Supplied information below:
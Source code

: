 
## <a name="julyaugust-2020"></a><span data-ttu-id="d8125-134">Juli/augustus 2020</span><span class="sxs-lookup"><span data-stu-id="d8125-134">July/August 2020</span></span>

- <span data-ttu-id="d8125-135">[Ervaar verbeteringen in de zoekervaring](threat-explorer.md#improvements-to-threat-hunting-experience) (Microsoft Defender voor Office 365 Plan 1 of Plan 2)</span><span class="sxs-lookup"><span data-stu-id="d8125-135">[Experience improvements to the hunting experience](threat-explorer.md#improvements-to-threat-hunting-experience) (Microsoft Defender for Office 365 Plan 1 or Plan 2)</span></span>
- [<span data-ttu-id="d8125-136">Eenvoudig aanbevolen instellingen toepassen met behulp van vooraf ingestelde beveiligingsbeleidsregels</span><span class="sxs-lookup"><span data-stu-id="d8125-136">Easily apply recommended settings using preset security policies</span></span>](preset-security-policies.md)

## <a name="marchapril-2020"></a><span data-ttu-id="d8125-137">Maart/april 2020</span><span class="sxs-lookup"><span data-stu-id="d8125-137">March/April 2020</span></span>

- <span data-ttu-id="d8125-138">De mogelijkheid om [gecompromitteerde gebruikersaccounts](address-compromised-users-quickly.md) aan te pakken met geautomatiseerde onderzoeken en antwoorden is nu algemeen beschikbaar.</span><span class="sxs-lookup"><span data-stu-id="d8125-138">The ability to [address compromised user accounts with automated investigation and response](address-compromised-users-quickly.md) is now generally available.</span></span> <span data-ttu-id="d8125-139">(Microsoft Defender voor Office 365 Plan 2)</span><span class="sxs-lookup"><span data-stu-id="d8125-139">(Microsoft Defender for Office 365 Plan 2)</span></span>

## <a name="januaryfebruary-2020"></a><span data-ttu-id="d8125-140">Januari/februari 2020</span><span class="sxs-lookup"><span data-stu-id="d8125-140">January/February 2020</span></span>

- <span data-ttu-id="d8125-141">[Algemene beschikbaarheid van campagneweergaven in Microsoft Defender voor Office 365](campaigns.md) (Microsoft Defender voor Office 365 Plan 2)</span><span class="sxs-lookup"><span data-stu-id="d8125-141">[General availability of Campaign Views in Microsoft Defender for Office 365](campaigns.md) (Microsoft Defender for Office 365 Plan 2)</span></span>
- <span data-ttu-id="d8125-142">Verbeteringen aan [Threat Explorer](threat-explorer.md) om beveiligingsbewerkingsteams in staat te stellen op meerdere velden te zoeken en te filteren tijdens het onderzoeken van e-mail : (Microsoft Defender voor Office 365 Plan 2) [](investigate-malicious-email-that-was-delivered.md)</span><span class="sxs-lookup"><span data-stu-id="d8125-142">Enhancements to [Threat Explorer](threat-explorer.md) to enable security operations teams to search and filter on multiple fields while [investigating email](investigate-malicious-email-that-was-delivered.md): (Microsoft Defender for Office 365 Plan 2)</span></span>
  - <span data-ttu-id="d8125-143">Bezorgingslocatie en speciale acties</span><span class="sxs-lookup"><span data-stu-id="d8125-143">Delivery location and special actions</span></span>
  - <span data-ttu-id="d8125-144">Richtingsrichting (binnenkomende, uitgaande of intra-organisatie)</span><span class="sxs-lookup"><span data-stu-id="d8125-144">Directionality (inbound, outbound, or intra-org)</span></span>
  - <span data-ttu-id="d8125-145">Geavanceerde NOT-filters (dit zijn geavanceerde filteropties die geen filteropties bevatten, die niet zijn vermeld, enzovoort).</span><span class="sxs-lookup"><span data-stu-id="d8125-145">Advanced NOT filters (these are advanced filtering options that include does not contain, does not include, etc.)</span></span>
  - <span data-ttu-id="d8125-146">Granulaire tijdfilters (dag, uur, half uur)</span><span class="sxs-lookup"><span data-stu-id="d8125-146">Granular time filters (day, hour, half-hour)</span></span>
End of Supplied information.
Your instructions
Restate, please, word for word the span of records running from the first line to the line bearing "or Plan 2)</span></span>", both included, and nothing outside it.

Problem solution
Source code

: 
## <a name="julyaugust-2020"></a><span data-ttu-id="d8125-134">Juli/augustus 2020</span><span class="sxs-lookup"><span data-stu-id="d8125-134">July/August 2020</span></span>

- <span data-ttu-id="d8125-135">[Ervaar verbeteringen in de zoekervaring](threat-explorer.md#improvements-to-threat-hunting-experience) (Microsoft Defender voor Office 365 Plan 1 of Plan 2)</span><span class="sxs-lookup"><span data-stu-id="d8125-135">[Experience improvements to the hunting experience](threat-explorer.md#improvements-to-threat-hunting-experience) (Microsoft Defender for Office 365 Plan 1 or Plan 2)</span></span>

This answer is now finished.